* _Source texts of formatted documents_
□ □ □ □ □ □ □
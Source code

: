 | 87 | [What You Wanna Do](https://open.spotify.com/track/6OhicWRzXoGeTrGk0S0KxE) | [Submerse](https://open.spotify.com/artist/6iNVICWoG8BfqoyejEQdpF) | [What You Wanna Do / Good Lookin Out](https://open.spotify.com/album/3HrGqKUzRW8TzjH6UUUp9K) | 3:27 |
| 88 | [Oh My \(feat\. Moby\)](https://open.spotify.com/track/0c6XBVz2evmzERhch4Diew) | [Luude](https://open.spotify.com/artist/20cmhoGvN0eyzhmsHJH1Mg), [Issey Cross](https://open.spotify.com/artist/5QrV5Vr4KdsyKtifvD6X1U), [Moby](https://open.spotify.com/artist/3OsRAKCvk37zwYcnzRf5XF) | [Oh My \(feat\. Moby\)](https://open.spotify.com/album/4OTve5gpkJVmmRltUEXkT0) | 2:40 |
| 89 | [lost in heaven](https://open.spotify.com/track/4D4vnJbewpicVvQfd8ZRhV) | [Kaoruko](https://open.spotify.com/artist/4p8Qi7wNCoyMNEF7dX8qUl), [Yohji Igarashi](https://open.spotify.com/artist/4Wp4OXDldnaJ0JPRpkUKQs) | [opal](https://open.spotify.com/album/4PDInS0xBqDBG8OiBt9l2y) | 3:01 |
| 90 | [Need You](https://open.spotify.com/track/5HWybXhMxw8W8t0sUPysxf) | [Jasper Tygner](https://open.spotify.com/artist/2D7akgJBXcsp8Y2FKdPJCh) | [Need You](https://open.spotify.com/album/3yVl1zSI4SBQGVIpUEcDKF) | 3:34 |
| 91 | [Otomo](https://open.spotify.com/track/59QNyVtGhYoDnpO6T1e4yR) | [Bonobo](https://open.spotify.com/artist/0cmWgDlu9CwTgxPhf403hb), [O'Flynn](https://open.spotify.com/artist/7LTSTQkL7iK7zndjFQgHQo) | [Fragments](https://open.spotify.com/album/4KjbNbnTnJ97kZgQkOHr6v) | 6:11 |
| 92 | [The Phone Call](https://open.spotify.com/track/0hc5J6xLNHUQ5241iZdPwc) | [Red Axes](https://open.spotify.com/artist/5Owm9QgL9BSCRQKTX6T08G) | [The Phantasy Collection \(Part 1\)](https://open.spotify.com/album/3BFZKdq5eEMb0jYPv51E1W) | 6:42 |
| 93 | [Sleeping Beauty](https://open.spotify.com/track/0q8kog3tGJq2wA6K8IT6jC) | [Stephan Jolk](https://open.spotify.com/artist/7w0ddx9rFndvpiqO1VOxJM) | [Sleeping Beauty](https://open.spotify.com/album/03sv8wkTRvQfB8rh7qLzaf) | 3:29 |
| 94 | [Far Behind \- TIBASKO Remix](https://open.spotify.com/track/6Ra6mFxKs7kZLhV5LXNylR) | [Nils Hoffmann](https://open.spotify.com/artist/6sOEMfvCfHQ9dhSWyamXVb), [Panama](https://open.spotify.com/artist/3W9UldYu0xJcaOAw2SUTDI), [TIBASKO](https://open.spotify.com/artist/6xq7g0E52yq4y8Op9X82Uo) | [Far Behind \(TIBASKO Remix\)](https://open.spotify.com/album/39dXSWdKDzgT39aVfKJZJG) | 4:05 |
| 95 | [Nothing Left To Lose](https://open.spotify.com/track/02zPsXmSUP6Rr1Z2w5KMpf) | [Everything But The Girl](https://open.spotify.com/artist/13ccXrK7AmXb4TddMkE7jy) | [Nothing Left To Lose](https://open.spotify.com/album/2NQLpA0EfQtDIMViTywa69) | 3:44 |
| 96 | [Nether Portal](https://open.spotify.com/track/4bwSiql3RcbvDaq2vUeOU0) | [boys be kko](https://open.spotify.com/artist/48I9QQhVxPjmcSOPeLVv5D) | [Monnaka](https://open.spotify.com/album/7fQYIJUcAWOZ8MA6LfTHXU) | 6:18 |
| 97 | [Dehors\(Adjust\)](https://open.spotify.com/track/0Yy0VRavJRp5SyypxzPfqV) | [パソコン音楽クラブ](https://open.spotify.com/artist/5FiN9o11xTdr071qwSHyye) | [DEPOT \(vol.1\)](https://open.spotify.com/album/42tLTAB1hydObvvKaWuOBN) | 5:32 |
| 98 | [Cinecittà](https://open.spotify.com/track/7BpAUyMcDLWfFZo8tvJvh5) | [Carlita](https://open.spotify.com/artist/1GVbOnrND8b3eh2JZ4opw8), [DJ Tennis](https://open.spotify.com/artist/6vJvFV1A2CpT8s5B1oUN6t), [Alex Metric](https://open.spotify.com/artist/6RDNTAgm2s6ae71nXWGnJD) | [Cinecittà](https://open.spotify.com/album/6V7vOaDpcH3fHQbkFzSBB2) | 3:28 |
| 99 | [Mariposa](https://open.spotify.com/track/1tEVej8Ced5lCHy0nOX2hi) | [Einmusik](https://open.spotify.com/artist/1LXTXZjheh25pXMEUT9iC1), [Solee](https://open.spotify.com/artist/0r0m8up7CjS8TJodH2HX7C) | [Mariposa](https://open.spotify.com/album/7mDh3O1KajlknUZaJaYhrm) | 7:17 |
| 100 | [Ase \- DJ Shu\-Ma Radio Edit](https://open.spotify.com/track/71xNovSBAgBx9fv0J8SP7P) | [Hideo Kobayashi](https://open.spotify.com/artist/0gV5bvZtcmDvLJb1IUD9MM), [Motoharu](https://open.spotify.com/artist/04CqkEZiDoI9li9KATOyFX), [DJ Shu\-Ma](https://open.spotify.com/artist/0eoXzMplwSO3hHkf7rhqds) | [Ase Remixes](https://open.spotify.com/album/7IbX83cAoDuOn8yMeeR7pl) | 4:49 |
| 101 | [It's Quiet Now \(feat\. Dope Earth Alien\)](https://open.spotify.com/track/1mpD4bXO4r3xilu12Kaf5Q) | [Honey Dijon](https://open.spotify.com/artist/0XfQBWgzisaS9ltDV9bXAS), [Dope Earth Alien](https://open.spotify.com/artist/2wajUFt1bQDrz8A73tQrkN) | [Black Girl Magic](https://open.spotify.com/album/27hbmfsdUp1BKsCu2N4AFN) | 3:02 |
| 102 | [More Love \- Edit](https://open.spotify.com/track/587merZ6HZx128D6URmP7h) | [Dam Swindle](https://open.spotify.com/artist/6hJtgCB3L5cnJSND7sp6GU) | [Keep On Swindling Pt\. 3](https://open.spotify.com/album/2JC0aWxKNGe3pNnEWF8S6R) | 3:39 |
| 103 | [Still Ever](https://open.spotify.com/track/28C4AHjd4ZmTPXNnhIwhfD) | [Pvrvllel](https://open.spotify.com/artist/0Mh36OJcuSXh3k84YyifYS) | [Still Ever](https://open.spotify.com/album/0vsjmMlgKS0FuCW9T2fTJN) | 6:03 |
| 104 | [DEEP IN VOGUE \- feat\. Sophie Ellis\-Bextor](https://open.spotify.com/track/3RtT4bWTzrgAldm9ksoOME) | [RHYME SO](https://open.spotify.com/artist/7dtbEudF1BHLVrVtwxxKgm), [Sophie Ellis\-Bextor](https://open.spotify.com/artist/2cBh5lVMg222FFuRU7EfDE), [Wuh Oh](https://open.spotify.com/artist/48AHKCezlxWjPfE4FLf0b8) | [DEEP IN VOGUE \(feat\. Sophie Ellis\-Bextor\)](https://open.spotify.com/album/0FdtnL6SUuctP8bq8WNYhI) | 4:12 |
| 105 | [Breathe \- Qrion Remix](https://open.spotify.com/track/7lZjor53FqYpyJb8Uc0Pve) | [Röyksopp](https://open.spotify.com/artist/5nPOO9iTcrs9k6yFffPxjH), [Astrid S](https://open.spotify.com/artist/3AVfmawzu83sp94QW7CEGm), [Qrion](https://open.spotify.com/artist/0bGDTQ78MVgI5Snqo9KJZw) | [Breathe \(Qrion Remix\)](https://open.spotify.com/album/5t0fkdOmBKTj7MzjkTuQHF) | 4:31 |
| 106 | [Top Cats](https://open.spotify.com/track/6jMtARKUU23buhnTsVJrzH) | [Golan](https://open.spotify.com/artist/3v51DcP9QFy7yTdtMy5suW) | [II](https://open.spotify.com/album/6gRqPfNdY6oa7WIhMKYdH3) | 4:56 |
□ □ □ □ □ □ □
* _WHAT YOU NEED TO DO_
Although the records may continue, retype only the lines from the first one through the one containing "87 | [What You", exactly as they appear.

* _EXERCISE RESULT_
Source code

: | 87 | [What You Wanna Do](https://open.spotify.com/track/6OhicWRzXoGeTrGk0S0KxE) | [Submerse](https://open.spotify.com/artist/6iNVICWoG8BfqoyejEQdpF) | [What You Wanna Do / Good Lookin Out](https://open.spotify.com/album/3HrGqKUzRW8TzjH6UUUp9K) | 3:27 |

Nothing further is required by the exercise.